Not all PhD trainees are eligible to contribute to an IRA because IRAs require “taxable compensation” (formerly known as “earned income”).
“Generally, compensation is what you earn from working” (source) and includes wages, salaries, and self-employment income, among other few other types of income. A few types of income that are not earned are rental income, interest and dividend income, and pension income.
At first blush, it would seem that PhD trainee pay would fall under wages or working for someone who pays you. However, that is only true for PhD trainee pay that is compensatory. Non-compensatory pay may not be eligible for IRA contributions. Publication 590 states that “scholarship and fellowship payments are compensation for IRA purposes only if shown in box 1 of Form W-2.” (See this explanation of how to calculate your taxable income for a discussion of compensatory and non-compensatory pay.)
The question of whether or not you can contribute to an IRA will come down to what kind of tax forms you receive in January. If you receive a W-2, you have taxable compensation and can contribute to an IRA from that income. If you receive a 1099-MISC, a 1098-T, a courtesy letter, or no notifications whatsoever, the form indicates that portion of your income is not eligible to contribute to an IRA.

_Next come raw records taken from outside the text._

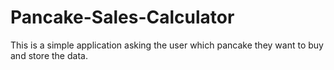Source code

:# Pancake-Sales-Calculator
This is a simple application asking the user which pancake they want to buy and store the data.
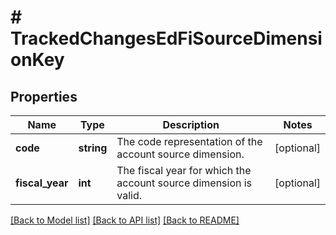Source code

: # # TrackedChangesEdFiSourceDimensionKey

## Properties

Name | Type | Description | Notes
------------ | ------------- | ------------- | -------------
**code** | **string** | The code representation of the account source dimension. | [optional]
**fiscal_year** | **int** | The fiscal year for which the account source dimension is valid. | [optional]

[[Back to Model list]](../../README.md#models) [[Back to API list]](../../README.md#endpoints) [[Back to README]](../../README.md)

Further reading: Earned Income: The Bane of the Graduate Student’s Roth IRA
Remember that you can contribute to an IRA up to your amount of taxable compensation for the year or $6,000, whichever is lower. If part of your income is compensation, you can contribute to an IRA from that portion – this may be the case if you switch funding sources between school years or between the academic year and the summer or if you have outside self-employment income. Also, if your spouse has taxable compensation, you can contribute to a Kay Bailey Hutchison spousal IRA (up to $12,000 between both IRAs).